What you have to do –
Your answer should be the lines below from the one holding "For the MPC" through the one holding "2. They help", copied exactly and with nothing else.

Data extracted from a collection –
- Opening Delimiter -

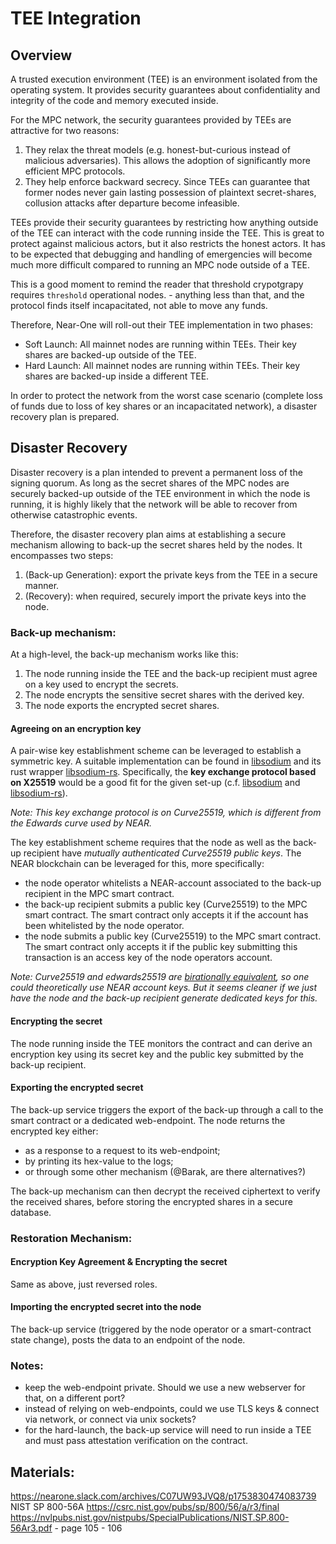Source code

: # TEE Integration

## Overview
A trusted execution environment (TEE) is an environment isolated from the operating system. It provides security guarantees about confidentiality and integrity of the code and memory executed inside.

For the MPC network, the security guarantees provided by TEEs are attractive for two reasons:
1. They relax the threat models (e.g. honest-but-curious instead of malicious adversaries). This allows the adoption of significantly more efficient MPC protocols.
2. They help enforce backward secrecy. Since TEEs can guarantee that former nodes never gain lasting possession of plaintext secret-shares, collusion attacks after departure become infeasible.

TEEs provide their security guarantees by restricting how anything outside of the TEE can interact with the code running inside the TEE. This is great to protect against malicious actors, but it also restricts the honest actors. It has to be expected that debugging and handling of emergencies will become much more difficult compared to running an MPC node outside of a TEE.

This is a good moment to remind the reader that threshold crypotgrapy requires `threshold` operational nodes. - anything less than that, and the protocol finds itself incapacitated, not able to move any funds.

Therefore, Near-One will roll-out their TEE implementation in two phases:
- Soft Launch: All mainnet nodes are running within TEEs. Their key shares are backed-up outside of the TEE.
- Hard Launch: All mainnet nodes are running within TEEs. Their key shares are backed-up inside a different TEE.

In order to protect the network from the worst case scenario (complete loss of funds due to loss of key shares or an incapacitated network), a disaster recovery plan is prepared.


## Disaster Recovery
Disaster recovery is a plan intended to prevent a permanent loss of the signing quorum.
As long as the secret shares of the MPC nodes are securely backed-up outside of the TEE environment in which the node is running, it is highly likely that the network will be able to recover from otherwise catastrophic events.

Therefore, the disaster recovery plan aims at establishing a secure mechanism allowing to back-up the secret shares held by the nodes. It encompasses two steps:
1. (Back-up Generation): export the private keys from the TEE in a secure manner.
2. (Recovery): when required, securely import the private keys into the node.

### Back-up mechanism:
At a high-level, the back-up mechanism works like this:

1. The node running inside the TEE and the back-up recipient must agree on a key used to encrypt the secrets.
2. The node encrypts the sensitive secret shares with the derived key.
3. The node exports the encrypted secret shares.

#### Agreeing on an encryption key
A pair-wise key establishment scheme can be leveraged to establish a symmetric key. A suitable implementation can be found in [libsodium](https://doc.libsodium.org/) and its rust wrapper [libsodium-rs](https://docs.rs/crate/libsodium-rs/latest). Specifically, the **key exchange protocol based on X25519** would be a good fit for the given set-up (c.f. [libsodium](https://doc.libsodium.org/key_exchange) and [libsodium-rs](https://docs.rs/libsodium-rs/latest/libsodium_rs/crypto_kx/index.html)).

_Note: This key exchange protocol is on Curve25519, which is different from the Edwards curve used by NEAR._

The key establishment scheme requires that the node as well as the back-up recipient have *mutually authenticated Curve25519 public keys*. The NEAR blockchain can be leveraged for this, more specifically:
- the node operator whitelists a NEAR-account associated to the back-up recipient in the MPC smart contract.
- the back-up recipient submits a public key (Curve25519) to the MPC smart contract. The smart contract only accepts it if the account has been whitelisted by the node operator.
- the node submits a public key (Curve25519) to the MPC smart contract. The smart contract only accepts it if the public key submitting this transaction is an access key of the node operators account.

_Note: Curve25519 and edwards25519 are [birationally equivalent](https://crypto.stackexchange.com/questions/43013/what-does-birational-equivalence-mean-in-a-cryptographic-context), so one could theoretically use NEAR account keys. But it seems cleaner if we just have the node and the back-up recipient generate dedicated keys for this._

#### Encrypting the secret
The node running inside the TEE monitors the contract and can derive an encryption key using its secret key and the public key submitted by the back-up recipient.

#### Exporting the encrypted secret
The back-up service triggers the export of the back-up through a call to the smart contract or a dedicated web-endpoint.
The node returns the encrypted key either:
- as a response to a request to its web-endpoint;
- by printing its hex-value to the logs;
- or through some other mechanism (@Barak, are there alternatives?)

The back-up mechanism can then decrypt the received ciphertext to verify the received shares, before storing the encrypted shares in a secure database.

### Restoration Mechanism:
#### Encryption Key Agreement & Encrypting the secret 
Same as above, just reversed roles.

#### Importing the encrypted secret into the node
The back-up service (triggered by the node operator or a smart-contract state change), posts the data to an endpoint of the node.

### Notes:
- keep the web-endpoint private. Should we use a new webserver for that, on a different port?
- instead of relying on web-endpoints, could we use TLS keys & connect via network, or connect via unix sockets?
- for the hard-launch, the back-up service will need to run inside a TEE and must pass attestation verification on the contract.


## Materials:
https://nearone.slack.com/archives/C07UW93JVQ8/p1753830474083739
NIST SP 800-56A https://csrc.nist.gov/pubs/sp/800/56/a/r3/final
https://nvlpubs.nist.gov/nistpubs/SpecialPublications/NIST.SP.800-56Ar3.pdf - page 105 - 106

- Closing Delimiter -

Answer to the problem –
For the MPC network, the security guarantees provided by TEEs are attractive for two reasons:
1. They relax the threat models (e.g. honest-but-curious instead of malicious adversaries). This allows the adoption of significantly more efficient MPC protocols.
2. They help enforce backward secrecy. Since TEEs can guarantee that former nodes never gain lasting possession of plaintext secret-shares, collusion attacks after departure become infeasible.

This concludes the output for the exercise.